Risk Manager
Market related
MedTech & Medical Devices
Germany
Contract
Hybrid

 

Key Responsibilities

  • Support medical device risk management activities in accordance with ISO 14971, ensuring compliance throughout the product development lifecycle.
  • Create, maintain, and update risk management documentation, including risk files and supporting technical documentation.
  • Facilitate and contribute to risk analyses (e.g., FMEA), documenting hazards, risk evaluations, and mitigation activities.
  • Collaborate with cross-functional teams to support structured product development, design controls, and timely project delivery.
  • Identify documentation and process gaps, supporting continuous improvement for Class III blood-contacting cardiovascular devices.
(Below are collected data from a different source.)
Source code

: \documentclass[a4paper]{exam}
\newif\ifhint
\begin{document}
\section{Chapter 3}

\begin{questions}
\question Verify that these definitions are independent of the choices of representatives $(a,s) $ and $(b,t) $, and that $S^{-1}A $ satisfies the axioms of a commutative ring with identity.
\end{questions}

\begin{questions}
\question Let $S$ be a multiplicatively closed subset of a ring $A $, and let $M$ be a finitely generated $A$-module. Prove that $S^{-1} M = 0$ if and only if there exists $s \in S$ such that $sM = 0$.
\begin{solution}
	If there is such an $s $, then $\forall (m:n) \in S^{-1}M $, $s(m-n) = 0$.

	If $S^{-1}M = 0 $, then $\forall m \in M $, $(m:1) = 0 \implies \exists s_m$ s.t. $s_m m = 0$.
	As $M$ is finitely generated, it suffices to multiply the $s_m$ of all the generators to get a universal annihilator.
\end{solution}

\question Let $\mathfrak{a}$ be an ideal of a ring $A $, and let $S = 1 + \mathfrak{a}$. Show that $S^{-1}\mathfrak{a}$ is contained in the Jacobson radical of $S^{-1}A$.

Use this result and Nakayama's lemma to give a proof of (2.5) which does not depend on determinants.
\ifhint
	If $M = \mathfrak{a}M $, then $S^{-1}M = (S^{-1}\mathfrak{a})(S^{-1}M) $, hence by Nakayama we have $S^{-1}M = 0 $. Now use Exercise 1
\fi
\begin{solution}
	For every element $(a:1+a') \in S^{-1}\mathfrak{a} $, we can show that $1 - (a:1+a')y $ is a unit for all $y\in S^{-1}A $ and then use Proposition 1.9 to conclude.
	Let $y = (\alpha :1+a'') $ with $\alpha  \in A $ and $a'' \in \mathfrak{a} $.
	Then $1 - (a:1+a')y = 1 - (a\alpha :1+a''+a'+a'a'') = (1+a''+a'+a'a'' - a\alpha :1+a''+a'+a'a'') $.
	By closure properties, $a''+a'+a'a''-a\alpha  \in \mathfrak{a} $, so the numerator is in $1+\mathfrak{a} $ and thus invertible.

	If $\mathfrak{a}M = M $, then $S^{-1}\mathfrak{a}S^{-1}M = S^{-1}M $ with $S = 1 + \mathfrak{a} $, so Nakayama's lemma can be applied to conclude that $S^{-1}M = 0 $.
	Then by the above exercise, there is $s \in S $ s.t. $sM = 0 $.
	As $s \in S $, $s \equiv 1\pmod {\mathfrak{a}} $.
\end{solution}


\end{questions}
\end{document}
Required Skills & Experience

  • Demonstrated experience with ISO 14971 risk management for medical devices.
  • Experience working on cardiovascular and/or blood-contacting medical devices (Class III preferred; e.g., ECMO, circulatory support, or similar).
  • Hands-on experience conducting and documenting risk analyses (e.g., FMEA).
  • Strong technical documentation and traceability skills within a regulated medical device environment.
  • Ability to work effectively with cross-functional engineering, quality, and regulatory teams.

Please attach a copy of your CV where possible.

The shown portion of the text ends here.